According to the constitutive equation for superplasticity, a decrease in grain size is essential to achieve superplasticity at a high-strain rate4,5,9,10. Besides, Grain Boundary Sliding (GBS), the predominant deformation mechanism found in superplastic behavior, is predominantly observed in materials with small grains and high-angle grain boundaries11,12. More importantly, retention of Ultra-Fine Grains (UFGs) or nanoscale grains without significant grain growth at elevated temperatures is essential to accommodate GBS and GBS-induced cavitation through diffusion or dislocation motion11,13,14. The representative CoCrFeMnNi HEA with a single Face-Centered Cubic (FCC) structure exhibited a reasonable superplastic elongation of 570% at elevated temperature15. There is a consensus that a multi-phase structure potentially shows higher elongation as compared with a single-phase structure due to grain growth suppression during the superplasticity test1,10. In most of the HEAs, the addition of Al has been demonstrated to form an ordered Body-Centered Cubic (B2) phase and it is shown to enhance the room temperature mechanical properties16,17,18. It has been reported that the B2 phase in Alx(CoCrFeMnNi)100-x forms when the Al content is above 8 at%, and a drastic decrease in ductility is observed when the Al content is more than 11 at%19. Consequently, in the present study, we chose Al9(CoCrFeMnNi)91 HEA based on the abovementioned logical reasoning and engineered a unique nanostructured dual-phase microstructure.
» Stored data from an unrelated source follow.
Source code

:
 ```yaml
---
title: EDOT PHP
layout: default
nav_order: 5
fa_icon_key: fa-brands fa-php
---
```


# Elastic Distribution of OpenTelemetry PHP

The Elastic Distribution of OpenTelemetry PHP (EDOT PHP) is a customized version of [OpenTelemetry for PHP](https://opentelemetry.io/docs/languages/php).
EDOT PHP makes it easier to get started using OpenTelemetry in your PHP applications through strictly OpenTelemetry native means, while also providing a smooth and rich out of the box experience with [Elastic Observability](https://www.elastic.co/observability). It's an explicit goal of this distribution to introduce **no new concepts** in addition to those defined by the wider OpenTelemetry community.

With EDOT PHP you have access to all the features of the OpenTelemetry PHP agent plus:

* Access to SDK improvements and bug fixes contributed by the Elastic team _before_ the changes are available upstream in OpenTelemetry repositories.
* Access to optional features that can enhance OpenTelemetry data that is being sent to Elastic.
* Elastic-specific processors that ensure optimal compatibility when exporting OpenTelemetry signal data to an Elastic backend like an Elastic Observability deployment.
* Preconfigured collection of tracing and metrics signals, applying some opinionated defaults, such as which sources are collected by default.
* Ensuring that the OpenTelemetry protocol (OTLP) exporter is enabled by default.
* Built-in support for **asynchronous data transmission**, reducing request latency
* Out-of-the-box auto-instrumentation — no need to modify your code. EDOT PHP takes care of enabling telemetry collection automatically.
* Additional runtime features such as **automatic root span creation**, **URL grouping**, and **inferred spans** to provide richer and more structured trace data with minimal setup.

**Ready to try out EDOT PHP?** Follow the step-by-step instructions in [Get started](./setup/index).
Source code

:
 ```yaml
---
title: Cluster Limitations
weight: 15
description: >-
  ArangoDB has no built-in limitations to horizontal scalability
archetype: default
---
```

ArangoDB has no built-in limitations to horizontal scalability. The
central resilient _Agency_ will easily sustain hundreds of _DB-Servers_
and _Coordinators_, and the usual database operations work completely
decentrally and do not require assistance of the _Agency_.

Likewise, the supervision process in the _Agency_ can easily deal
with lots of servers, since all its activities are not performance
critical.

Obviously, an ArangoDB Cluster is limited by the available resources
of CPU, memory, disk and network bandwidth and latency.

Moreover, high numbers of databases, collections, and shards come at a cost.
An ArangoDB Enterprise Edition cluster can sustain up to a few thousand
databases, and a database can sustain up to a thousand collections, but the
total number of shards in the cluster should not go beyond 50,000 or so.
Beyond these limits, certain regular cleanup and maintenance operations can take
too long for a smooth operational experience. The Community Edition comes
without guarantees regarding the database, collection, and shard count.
Here, we fabricate an Al9(CoCrFeMnNi)91 HEA with nano-sized FCC grains and B2 phase in the range of a few hundred nanometers to micrometers through thermo-mechanical treatment followed by high-pressure torsion (HPT) processing. Among several processing routes, the HPT is the most effective route to produce bulk materials with very fine grain size20,21,22. The presence of B2 phase and the newly formed sigma phase during superplastic testing assist in preventing significant grain growth, favoring GBS with high-strain-rate sensitivity value. The GBS is observed to be accommodated by interlinkage of cavities, and dislocation activities in FCC and B2 phases. The fine grain size accompanied by high-strain-rate sensitivity and GBS accommodation by plastic deformation lead to an ultra-high superplasticity of 2000% at a high-strain rate of 5 × 10−2 s−1 in the present alloy. Considering the unique properties reported in HEAs and the HSRS achieved in the present work, HEAs show the potential to be an emerging advanced materials for future structural applications with complex shapes.

Results and discussion

Initial microstructure

The initial microstructure shows FCC and Al–Ni-rich B2 phases before superplastic tensile tests (Fig. 1). The as-annealed specimen displays (Fig. 1a) fine FCC grains (average size of ~2 μm) with relatively large B2 precipitates (800 nm–1 µm) at the boundaries of FCC grains, and small B2 precipitates inside the FCC grains (200–400 nm)17,23,24. The X-Ray Diffraction (XRD) patterns of the as-annealed and as-HPT specimens show the peaks of FCC and B2 phases (Fig. 1b), we can see peak broadening occurs after HPT due to grain refinement and lattice distortion. The Backscattered Electron (BSE) image (Fig. 1c) displays how the B2 phase endured severe strain without a significant reduction in size after HPT23. Transmission Electron Microscopy (TEM) investigation with a corresponding Selected Area Electron Diffraction (SAED) pattern of the as-HPT specimen demonstrates the presence of a nanostructured FCC phase (Fig. 1d and Supplementary Fig. 1) as well as relatively fine B2 phase. Energy-Dispersive Spectroscopy (EDS) analysis reveals that the B2 phase is rich in Al and Ni. During the HPT process, the soft FCC grains undergo severe strain, which leads to significant grain refinement, and at the same time, the hard B2 phase flows alongside the soft FCC phase and retains its size23. This leads to a unique dual microstructure of nano-sized FCC matrix with a B2 phase in the range of a few hundred nanometers to micrometers.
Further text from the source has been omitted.